Sorry, Emile, you did quote from Pranaitis's work, whether you realized it or not. Maybe you took it from another source that was copying Pranaitis's text verbatim, I don't know. But the fact is that you have posted whole passages from Pranaitis (without attribution), word for word.
"Father Pranaitis" was not a "Russian linguist," by the way. He was not a Russian, in the first place, but a Lithuanian Catholic priest, who taught at the Catholic seminary in St. Petersburg. In the second place, he was not a linguist, as his miserable performance at the Beiliss trial attested. Incidentally, the Beiliss trial was one of the most disgraceful cases in the history of Russian "jurisprudence," with charges too preposterous for any rational person to believe, as the Minister of Justice who instigated the case in the first place (for purely political reasons) knew very well, and admitted in private. Pranaitis's willingness -- let's say eagerness -- to testify for the prosecution tells me a great deal about his general reliability.

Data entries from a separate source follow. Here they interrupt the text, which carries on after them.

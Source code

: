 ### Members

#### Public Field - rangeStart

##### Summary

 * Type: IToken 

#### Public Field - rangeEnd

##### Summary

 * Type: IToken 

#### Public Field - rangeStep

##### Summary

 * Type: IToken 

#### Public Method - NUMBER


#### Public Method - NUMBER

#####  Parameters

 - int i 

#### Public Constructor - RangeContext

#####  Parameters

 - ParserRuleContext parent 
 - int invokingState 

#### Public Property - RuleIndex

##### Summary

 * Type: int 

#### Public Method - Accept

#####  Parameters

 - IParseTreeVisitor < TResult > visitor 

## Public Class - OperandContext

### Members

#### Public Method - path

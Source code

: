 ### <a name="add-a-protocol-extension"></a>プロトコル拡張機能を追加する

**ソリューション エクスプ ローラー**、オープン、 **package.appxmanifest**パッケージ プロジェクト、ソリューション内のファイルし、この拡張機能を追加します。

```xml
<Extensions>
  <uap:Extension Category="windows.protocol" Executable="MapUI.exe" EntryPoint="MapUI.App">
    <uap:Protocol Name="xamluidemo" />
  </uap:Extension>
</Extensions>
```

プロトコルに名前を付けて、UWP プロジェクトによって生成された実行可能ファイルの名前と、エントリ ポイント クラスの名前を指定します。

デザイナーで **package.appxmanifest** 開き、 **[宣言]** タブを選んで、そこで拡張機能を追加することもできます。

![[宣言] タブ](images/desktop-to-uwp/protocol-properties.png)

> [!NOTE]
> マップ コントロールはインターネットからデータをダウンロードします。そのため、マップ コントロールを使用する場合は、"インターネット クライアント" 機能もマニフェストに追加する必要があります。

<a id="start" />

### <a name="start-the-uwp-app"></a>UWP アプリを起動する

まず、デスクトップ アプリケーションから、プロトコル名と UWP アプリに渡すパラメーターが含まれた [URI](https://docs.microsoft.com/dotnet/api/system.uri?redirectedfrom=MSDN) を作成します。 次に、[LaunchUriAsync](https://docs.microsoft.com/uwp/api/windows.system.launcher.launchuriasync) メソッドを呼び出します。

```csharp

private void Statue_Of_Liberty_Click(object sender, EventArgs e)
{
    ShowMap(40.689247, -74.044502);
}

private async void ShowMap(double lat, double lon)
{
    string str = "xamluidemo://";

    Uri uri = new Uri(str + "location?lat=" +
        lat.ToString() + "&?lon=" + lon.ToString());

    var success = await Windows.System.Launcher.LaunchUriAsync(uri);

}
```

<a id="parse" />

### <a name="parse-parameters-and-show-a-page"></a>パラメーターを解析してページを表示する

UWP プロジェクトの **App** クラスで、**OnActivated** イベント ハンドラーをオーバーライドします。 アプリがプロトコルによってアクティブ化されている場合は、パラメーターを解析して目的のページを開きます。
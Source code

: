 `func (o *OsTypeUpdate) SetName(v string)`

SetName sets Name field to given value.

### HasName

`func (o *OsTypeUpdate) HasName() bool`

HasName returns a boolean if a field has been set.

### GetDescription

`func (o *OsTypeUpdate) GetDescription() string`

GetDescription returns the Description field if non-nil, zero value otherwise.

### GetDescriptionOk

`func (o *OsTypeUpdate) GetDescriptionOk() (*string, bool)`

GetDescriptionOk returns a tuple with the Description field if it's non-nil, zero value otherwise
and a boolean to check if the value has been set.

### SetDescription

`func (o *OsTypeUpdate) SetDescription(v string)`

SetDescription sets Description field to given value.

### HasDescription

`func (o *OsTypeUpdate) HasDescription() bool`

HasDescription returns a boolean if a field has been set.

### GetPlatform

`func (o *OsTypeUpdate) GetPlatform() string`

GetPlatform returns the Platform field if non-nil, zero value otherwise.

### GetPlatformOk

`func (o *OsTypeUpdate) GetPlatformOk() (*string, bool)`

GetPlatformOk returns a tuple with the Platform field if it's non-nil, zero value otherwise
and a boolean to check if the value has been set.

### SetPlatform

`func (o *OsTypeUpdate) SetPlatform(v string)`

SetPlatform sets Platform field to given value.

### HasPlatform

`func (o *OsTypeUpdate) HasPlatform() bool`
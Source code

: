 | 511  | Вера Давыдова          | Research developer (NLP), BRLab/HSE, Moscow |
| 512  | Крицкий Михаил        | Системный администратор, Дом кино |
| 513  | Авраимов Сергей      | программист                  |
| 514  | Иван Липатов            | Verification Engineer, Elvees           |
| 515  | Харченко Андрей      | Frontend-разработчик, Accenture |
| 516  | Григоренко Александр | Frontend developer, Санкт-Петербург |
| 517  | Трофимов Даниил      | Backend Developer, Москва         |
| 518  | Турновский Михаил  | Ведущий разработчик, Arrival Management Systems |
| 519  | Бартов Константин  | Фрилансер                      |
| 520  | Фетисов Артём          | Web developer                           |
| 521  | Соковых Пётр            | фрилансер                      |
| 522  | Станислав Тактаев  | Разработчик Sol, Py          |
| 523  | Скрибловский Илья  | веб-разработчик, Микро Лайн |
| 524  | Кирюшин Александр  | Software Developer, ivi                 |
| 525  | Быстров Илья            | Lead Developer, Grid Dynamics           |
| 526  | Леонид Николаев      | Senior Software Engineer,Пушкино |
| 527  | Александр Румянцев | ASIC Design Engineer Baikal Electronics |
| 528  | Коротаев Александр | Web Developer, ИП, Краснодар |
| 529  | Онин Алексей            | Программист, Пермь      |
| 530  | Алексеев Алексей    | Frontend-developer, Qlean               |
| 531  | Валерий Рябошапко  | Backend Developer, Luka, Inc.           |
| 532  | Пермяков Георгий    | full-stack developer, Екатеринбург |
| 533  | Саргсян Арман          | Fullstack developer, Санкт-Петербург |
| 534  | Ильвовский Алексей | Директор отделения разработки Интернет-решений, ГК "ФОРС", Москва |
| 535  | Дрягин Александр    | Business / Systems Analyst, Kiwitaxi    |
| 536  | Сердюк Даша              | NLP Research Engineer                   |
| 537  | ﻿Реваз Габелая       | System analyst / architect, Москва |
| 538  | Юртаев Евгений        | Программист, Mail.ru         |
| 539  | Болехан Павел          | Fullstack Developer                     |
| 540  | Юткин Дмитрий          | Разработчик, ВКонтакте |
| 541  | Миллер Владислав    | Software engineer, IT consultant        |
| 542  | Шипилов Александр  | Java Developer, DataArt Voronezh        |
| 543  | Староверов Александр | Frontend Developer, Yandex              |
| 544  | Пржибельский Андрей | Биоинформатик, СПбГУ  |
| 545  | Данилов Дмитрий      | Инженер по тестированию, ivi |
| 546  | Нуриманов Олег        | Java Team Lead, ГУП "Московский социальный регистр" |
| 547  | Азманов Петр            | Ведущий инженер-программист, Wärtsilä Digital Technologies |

Now, about my "level of scholarship."
I do not pretend to be a Talmud scholar. And most Talmud scholars, evidently, do not crusade on the net attempting to refute all the stuff that the anti-Judaic folks put out. I found only one site on the net that did attempt to respond to the Pranaitis & Co. charges, point by point. The explications did not strike me as "propaganda," but as efforts to address specific charges by referring to the original texts. You would be well advised to look at the responses, instead of dismissing them out of hand, simply because they come from a Jewish source.
You can study the Talmud from now to doomsday, Emile, but you will never make a Talmud "scholar." And that is because your mind is made up before you even look at the sources. An historian has to be more dispassionate than that. He has to weigh the evidence, and go with it, even if he does not like the direction in which it takes him.
I know enough about Orthodox Judaism to know that there is much I don't like about it. I also know that there are anti-Christian elements in it. By the same token, there is much in Orthodox Christianity that I don't like, and there has historically been a lot of anti-Semitism (okay, anti-Judaism) in it. The relationship between the two over the centuries has very complex, and neither side is completely without guilt.
But there is also Conservative Judaism and Reform Judaism, just as there are many varieties of Christianity. (I am not even talking about secular Jews, many of whom never received any kind of religious education.) Your schema does not appear to take that into account. Rather, it dismisses these gradations as of no importance. That is not the approach a scholar would take. It is the approach a propagandist would take.